- [EXERCISE] An exact, complete copy of the entries is needed, with the pictures left out.

- [Entries taken from a collection]
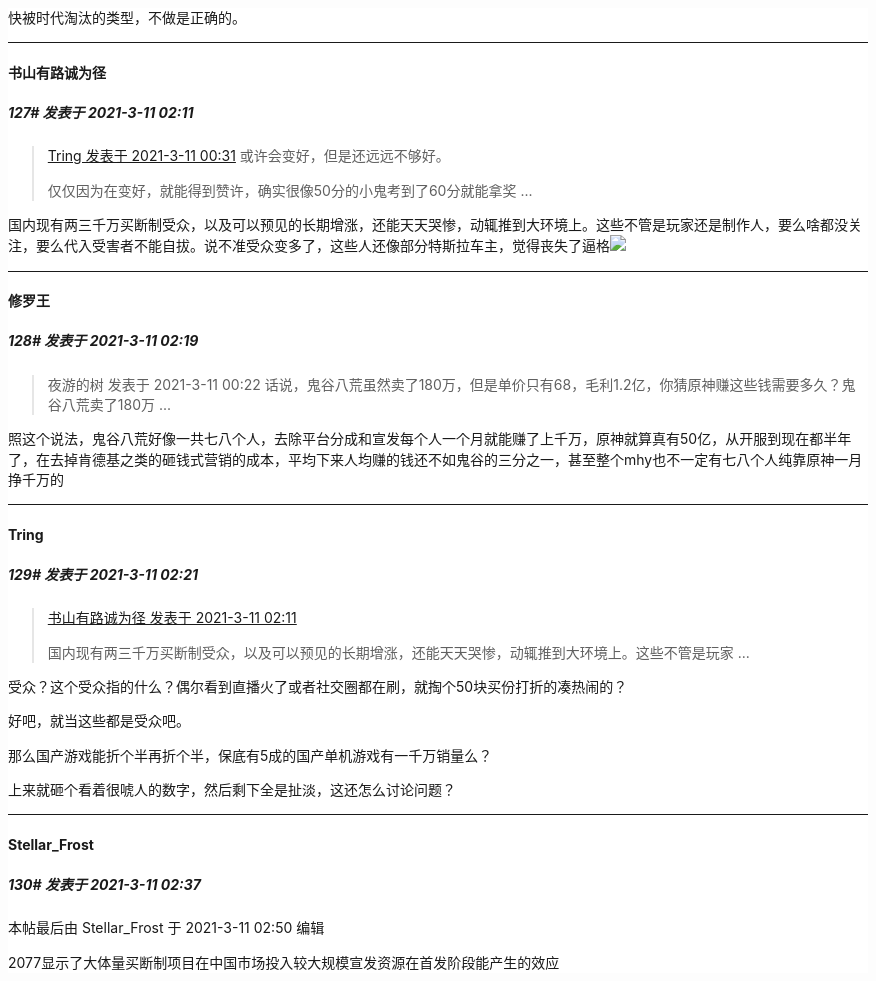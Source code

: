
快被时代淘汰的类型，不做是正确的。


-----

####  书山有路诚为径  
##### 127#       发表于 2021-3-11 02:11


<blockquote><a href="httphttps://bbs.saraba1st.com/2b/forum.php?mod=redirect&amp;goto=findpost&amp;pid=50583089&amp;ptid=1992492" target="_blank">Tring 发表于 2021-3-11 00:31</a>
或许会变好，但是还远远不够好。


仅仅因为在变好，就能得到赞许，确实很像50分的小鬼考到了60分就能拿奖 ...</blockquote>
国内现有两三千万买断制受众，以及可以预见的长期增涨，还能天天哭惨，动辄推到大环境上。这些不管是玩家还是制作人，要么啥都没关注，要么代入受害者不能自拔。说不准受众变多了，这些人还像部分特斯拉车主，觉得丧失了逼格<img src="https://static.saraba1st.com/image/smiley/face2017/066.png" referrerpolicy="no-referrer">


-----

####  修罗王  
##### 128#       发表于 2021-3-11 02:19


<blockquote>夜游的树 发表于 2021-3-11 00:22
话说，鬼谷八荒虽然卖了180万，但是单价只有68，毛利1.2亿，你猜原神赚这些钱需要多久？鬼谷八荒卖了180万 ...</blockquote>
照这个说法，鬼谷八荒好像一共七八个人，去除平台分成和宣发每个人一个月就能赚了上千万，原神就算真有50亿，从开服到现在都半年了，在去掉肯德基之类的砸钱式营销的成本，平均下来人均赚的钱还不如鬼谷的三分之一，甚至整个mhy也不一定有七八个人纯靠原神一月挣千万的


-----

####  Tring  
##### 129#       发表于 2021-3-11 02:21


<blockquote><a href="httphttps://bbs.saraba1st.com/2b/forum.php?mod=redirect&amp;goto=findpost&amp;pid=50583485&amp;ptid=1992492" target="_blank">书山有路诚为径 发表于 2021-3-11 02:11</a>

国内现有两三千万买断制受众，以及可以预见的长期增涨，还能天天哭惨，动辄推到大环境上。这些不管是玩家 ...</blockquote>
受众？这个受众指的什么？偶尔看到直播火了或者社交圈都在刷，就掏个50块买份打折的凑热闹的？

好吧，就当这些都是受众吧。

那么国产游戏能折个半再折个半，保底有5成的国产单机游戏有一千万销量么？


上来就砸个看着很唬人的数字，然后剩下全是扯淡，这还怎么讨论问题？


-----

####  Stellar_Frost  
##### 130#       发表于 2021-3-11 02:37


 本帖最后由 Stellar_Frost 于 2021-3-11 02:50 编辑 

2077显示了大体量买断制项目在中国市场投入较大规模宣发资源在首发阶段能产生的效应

- [FINAL ANSWER]
Source code

:
快被时代淘汰的类型，不做是正确的。


-----

####  书山有路诚为径  
##### 127#       发表于 2021-3-11 02:11


<blockquote><a href="httphttps://bbs.saraba1st.com/2b/forum.php?mod=redirect&amp;goto=findpost&amp;pid=50583089&amp;ptid=1992492" target="_blank">Tring 发表于 2021-3-11 00:31</a>
或许会变好，但是还远远不够好。


仅仅因为在变好，就能得到赞许，确实很像50分的小鬼考到了60分就能拿奖 ...</blockquote>
国内现有两三千万买断制受众，以及可以预见的长期增涨，还能天天哭惨，动辄推到大环境上。这些不管是玩家还是制作人，要么啥都没关注，要么代入受害者不能自拔。说不准受众变多了，这些人还像部分特斯拉车主，觉得丧失了逼格<img src="https://static.saraba1st.com/image/smiley/face2017/066.png" referrerpolicy="no-referrer">


-----

####  修罗王  
##### 128#       发表于 2021-3-11 02:19


<blockquote>夜游的树 发表于 2021-3-11 00:22
话说，鬼谷八荒虽然卖了180万，但是单价只有68，毛利1.2亿，你猜原神赚这些钱需要多久？鬼谷八荒卖了180万 ...</blockquote>
照这个说法，鬼谷八荒好像一共七八个人，去除平台分成和宣发每个人一个月就能赚了上千万，原神就算真有50亿，从开服到现在都半年了，在去掉肯德基之类的砸钱式营销的成本，平均下来人均赚的钱还不如鬼谷的三分之一，甚至整个mhy也不一定有七八个人纯靠原神一月挣千万的


-----

####  Tring  
##### 129#       发表于 2021-3-11 02:21


<blockquote><a href="httphttps://bbs.saraba1st.com/2b/forum.php?mod=redirect&amp;goto=findpost&amp;pid=50583485&amp;ptid=1992492" target="_blank">书山有路诚为径 发表于 2021-3-11 02:11</a>

国内现有两三千万买断制受众，以及可以预见的长期增涨，还能天天哭惨，动辄推到大环境上。这些不管是玩家 ...</blockquote>
受众？这个受众指的什么？偶尔看到直播火了或者社交圈都在刷，就掏个50块买份打折的凑热闹的？

好吧，就当这些都是受众吧。

那么国产游戏能折个半再折个半，保底有5成的国产单机游戏有一千万销量么？


上来就砸个看着很唬人的数字，然后剩下全是扯淡，这还怎么讨论问题？


-----

####  Stellar_Frost  
##### 130#       发表于 2021-3-11 02:37


 本帖最后由 Stellar_Frost 于 2021-3-11 02:50 编辑 

2077显示了大体量买断制项目在中国市场投入较大规模宣发资源在首发阶段能产生的效应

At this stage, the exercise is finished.